Meldestelle für digitale Barrieren

Menu

Inhaltsbereich

Die neue EU-Richtlinie über den barrierefreien Zugang zu den Websites und mobilen Anwendungen öffentlicher Stellen tritt am 22.12.2016 in Kraft. Wird die deutsche Barrierefreie-Informationstechnik-Verordnung - BITV 2.0 überflüssig oder ersetzt? Was steht drin in der EU-Richtlinie? Was bedeutet das für weiteres Vorgehen in den Mitgliedstaaten?

Für ganz Eilige — die Antworten zu den Fragen lauten:

  • Nein, die BITV 2.0 wird vermutlich nicht überflüssig oder ersetzt, allenfalls ergänzt bzw. neu gefasst.
  • Die EU-Richtlinie entspricht im Wesentlichen der BITV, enthält einige zusätzliche Ausnahmen und ein paar neue Punkte.
  • Die Zeit drängt, es gibt viel zu tun.

Was steht drin in der Richtlinie, was ist neu und muss bis wann umgesetzt werden?

Ziel der „Richtlinie (EU) 2016/2102 des Europäischen Parlaments und des Rates vom 26. Oktober 2016 über den barrierefreien Zugang zu den Websites und mobilen Anwendungen öffentlicher Stellen [32016L2102]“ ist es wie bereits in der BITV2.0 gefordert, dass „die Websites und mobilen Anwendungen öffentlicher Stellen auf der Grundlage gemeinsamer Anforderungen an einen barrierefreien Zugang besser zugänglich gemacht werden“.

Geltungsbereich

Allerdings werden sowohl in der Begründung als auch unter „Artikel 1 Gegenstand und Anwendungsbereich“ zahlreiche Ausnahmen zugelassen.

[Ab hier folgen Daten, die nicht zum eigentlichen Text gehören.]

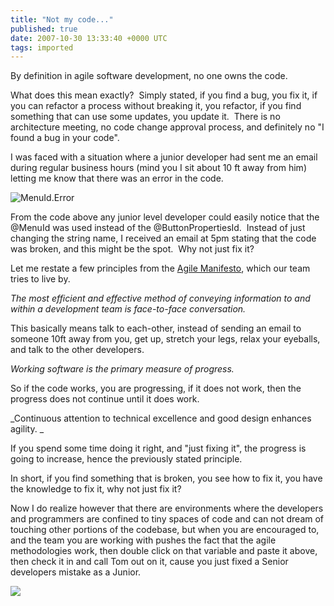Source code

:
 ```yaml
---
title: "Not my code..."
published: true
date: 2007-10-30 13:33:40 +0000 UTC
tags: imported 
---
```

By definition in agile software development, no one owns the code.

What does this mean exactly?  Simply stated, if you find a bug, you fix it, if you can refactor a process without breaking it, you refactor, if you find something that can use some updates, you update it.  There is no architecture meeting, no code change approval process, and definitely no "I found a bug in your code".

I was faced with a situation where a junior developer had sent me an email during regular business hours (mind you I sit about 10 ft away from him) letting me know that there was an error in the code.

![MenuId.Error][1] 

From the code above any junior level developer could easily notice that the @MenuId was used instead of the @ButtonPropertiesId.  Instead of just changing the string name, I received an email at 5pm stating that the code was broken, and this might be the spot.  Why not just fix it?

Let me restate a few principles from the [Agile Manifesto][2], which our team tries to live by.

_The most efficient and effective method of conveying information to and within a development team is face-to-face conversation._

This basically means talk to each-other, instead of sending an email to someone 10ft away from you, get up, stretch your legs, relax your eyeballs, and talk to the other developers.

_Working software is the primary measure of progress._

So if the code works, you are progressing, if it does not work, then the progress does not continue until it does work.

_Continuous attention to technical excellence and good design enhances agility. _

If you spend some time doing it right, and "just fixing it", the progress is going to increase, hence the previously stated principle.

In short, if you find something that is broken, you see how to fix it, you have the knowledge to fix it, why not just fix it?

Now I do realize however that there are environments where the developers and programmers are confined to tiny spaces of code and can not dream of touching other portions of the codebase, but when you are encouraged to, and the team you are working with pushes the fact that the agile methodologies work, then double click on that variable and paste it above, then check it in and call Tom out on it, cause you just fixed a Senior developers mistake as a Junior.

![][3]

[1]: http://www.renevo.com/blogs/developer/WindowsLiveWriter/Notmycode_6A3E/MenuId.Error_thumb.jpg
[2]: http://www.agilemanifesto.org
[3]: http://renevo.com/aggbug.aspx?PostID=1529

Im Gegensatz zur BITV 2.0 ist Barrierefreiheit nicht verpflichtend für alle Auftritte und Inhalte, sondern öffentliche Stellen sollten „stets — soweit dies vernünftigerweise möglich ist — barrierefrei zugängliche Alternativen auf ihren Websites oder in ihren mobilen Anwendungen hinzufügen“ (Begründung 28).
Inhalte archivierter Websites oder mobiler Anwendungen, die nicht mehr aktualisiert werden, müssen nicht barrierefrei sein (Begründung 32) und außerdem sollen öffentliche Stellen „Barrierefreiheitsanforderungen in dem Maße anwenden, dass sie keine unverhältnismäßige Belastung für sie darstellen“ (Begründung 39).

Artikel 1, Absatz 3 schließt Websites und mobile Anwendungen von öffentlich-rechtlicher Rundfunkanstalten ebenso aus wie die von „NRO, die keine für die Öffentlichkeit wesentlichen Dienstleistungen oder speziell auf die Bedürfnisse von Menschen mit Behinderungen ausgerichtete oder für diese konzipierte Dienstleistungen anbieten“.
Außerdem werden im Absatz 4 zahlreiche Inhalte von Websites und mobilen Anwendungen ausgeschlossen (zum Beispiel: live übertragene zeitbasierte Medien). Darüber hinaus können die Mitgliedstaaten „Websites und mobile Anwendungen von Schulen, Kindergärten oder Kinderkrippen vom Anwendungsbereich dieser Richtlinie ausnehmen, mit Ausnahme der Inhalte, die sich auf wesentliche Online- Verwaltungsfunktionen beziehen“.

Im Vergleich dazu ist die vorhandene BITV 2.0 wesentlich strikter und einfacher.
Implizit zwar in der BITV 2.0 berücksichtigt, in der EU-Richtlinie aber explizit erwähnt: Artikel 1, Absatz 4 a) der Richtlinie bezieht ausdrücklich Dateiformate von Büroanwendungen die nach dem 23. September 2018 veröffentlicht werden in den Geltungsbereich ein. PDF-Dateien, MS-Office-Dateien oder quelloffene gleichwertige Formate müssen ab diesem Zeitpunkt barrierefrei sein.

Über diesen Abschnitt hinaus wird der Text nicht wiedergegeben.